I got that same Ryobi combo and it works great, more than enough power for the typical home owner.

----------


## ExtraSlow

Home Depot has the Ryobi 18V ONE mower/blower/trimmer kit on sale this week for $399. Extremely low stock, I may have just ordered the last one in the city. Only suitable for tiny inner city yards like mine I suspect, the mower is a puny thing, which is fine by me. Will report back if my order is actually fulfilled.

----------


## ExtraSlow

well, it's in my truck so I guess the Home Depot inventory system was working. Will report back after unboxing this weekend.

----------


## The BMW Guy

> I would say yes, especially if you’re talking the greenworks 80v pro series. Costco has a pretty sweet package - mower, trimmer, leaf blower, 2 batteries, quick charger all for like 700ish. I have them and would highly recommend If that fits your budget.

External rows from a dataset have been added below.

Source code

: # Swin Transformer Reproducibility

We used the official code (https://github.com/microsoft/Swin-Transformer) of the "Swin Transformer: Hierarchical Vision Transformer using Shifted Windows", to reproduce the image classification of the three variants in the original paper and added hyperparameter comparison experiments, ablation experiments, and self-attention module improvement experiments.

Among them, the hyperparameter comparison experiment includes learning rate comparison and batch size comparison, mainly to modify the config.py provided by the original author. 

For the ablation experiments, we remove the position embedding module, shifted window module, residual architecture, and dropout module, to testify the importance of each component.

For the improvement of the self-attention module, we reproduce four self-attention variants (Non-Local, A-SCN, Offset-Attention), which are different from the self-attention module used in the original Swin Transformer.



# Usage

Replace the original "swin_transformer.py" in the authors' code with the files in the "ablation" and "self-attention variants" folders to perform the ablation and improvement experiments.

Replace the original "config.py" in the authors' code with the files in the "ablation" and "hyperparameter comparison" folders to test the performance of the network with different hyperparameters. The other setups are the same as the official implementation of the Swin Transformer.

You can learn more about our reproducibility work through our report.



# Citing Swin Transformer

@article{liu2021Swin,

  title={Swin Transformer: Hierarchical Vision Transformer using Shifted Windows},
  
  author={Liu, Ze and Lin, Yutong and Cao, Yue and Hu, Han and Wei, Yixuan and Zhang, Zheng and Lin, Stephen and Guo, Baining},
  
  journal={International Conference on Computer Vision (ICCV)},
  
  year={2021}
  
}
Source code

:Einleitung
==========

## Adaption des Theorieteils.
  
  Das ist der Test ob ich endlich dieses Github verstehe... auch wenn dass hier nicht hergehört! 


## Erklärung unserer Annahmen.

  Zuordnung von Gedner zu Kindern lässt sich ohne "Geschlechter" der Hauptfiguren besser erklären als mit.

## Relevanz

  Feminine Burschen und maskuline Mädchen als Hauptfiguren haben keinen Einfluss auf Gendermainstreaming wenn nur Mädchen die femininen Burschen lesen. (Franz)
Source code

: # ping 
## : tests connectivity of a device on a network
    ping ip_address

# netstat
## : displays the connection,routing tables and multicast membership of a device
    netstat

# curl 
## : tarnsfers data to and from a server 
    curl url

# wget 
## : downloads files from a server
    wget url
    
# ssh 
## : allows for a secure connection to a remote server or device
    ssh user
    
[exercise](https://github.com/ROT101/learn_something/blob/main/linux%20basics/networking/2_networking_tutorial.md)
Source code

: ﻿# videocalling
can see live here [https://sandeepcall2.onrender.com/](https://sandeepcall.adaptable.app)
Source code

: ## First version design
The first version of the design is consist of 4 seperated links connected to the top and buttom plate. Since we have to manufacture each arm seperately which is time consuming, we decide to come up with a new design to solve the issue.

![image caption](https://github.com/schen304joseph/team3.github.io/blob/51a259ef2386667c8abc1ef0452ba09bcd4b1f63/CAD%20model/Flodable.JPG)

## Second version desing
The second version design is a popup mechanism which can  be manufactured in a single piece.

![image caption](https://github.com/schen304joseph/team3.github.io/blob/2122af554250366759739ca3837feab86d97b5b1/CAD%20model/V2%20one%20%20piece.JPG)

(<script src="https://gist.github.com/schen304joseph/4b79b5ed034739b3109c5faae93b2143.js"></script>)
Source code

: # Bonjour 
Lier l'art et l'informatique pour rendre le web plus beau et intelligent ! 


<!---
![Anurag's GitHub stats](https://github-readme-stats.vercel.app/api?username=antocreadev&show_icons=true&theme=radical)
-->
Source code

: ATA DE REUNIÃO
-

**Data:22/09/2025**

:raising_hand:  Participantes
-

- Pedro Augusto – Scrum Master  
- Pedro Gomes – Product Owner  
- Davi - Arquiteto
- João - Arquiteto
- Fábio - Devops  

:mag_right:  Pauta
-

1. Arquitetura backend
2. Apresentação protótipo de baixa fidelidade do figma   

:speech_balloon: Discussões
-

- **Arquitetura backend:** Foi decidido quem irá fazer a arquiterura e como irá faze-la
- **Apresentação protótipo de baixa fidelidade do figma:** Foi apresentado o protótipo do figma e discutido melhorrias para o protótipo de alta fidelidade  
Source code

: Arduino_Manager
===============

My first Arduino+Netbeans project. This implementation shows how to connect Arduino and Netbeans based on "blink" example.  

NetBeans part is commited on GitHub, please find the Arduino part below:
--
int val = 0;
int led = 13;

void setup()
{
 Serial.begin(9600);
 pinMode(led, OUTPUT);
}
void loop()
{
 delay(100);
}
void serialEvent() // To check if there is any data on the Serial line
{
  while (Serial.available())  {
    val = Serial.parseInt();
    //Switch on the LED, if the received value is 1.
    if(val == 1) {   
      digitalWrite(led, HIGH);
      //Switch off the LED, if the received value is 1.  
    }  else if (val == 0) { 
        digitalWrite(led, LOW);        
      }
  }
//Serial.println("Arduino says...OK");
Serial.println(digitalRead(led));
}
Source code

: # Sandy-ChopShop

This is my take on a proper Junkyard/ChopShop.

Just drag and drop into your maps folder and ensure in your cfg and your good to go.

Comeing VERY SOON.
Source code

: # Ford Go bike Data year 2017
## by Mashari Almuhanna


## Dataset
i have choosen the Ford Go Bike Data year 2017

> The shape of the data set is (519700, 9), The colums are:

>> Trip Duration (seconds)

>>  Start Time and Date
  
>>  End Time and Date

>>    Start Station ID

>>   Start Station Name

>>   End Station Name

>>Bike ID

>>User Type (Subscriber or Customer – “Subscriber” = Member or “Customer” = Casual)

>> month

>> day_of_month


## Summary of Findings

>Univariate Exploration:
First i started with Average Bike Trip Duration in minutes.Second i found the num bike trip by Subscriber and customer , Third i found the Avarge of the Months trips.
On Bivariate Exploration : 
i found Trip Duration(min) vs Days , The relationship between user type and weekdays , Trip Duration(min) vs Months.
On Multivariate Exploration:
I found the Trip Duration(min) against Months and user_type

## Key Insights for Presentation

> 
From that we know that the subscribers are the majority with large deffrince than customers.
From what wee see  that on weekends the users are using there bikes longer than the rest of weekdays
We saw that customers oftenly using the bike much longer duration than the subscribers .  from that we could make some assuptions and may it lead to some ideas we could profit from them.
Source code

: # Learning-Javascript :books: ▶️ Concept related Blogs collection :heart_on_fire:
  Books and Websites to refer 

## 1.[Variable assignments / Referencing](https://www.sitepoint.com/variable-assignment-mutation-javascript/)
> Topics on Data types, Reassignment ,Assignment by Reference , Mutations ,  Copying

Is this one a push mower? Is it worthwhile to buy the self-propelled one?

----------


## sabad66

> Is this one a push mower? Is it worthwhile to buy the self-propelled one?



Yeah it’s only push, not self propelled. They do make a SP version but not available in this package as far as I know. 

The answer to your question depends on a few things
1. Is your yard flat or sloped, and how much of it is sloped and to what degree
2. How big is your yard
3. How lazy you are

The nice thing about battery mowers is that they are lighter than their gas powered cousins so it’s really not that bad to push them even up a slope. So overall I’d say most people can get by without self propelled, but if you have a massive sloped yard and you’re out of shape then you may want the self propelled. 

Nice thing about Costco package is their return policy so if you really hate not having self propelled after a few tries then just return it.

----------


## jwslam

> well, it's in my truck so I guess the Home Depot inventory system was working. Will report back after unboxing this weekend.



I don't think unboxing videos are very popular on OF

----------


## ExtraSlow

> I don't think unboxing videos are very popular on OF



If I wear short shorts it'll keep the views up.

----------


## killramos

> I don't think unboxing videos are very popular on OF



Depends on the box

----------


## dirtsniffer

I don't mind a nice open box once in a while

----------


## tcon

Damn, would home depot take a rain check for that Ryobi kit? Im gonna need some gear for the new house.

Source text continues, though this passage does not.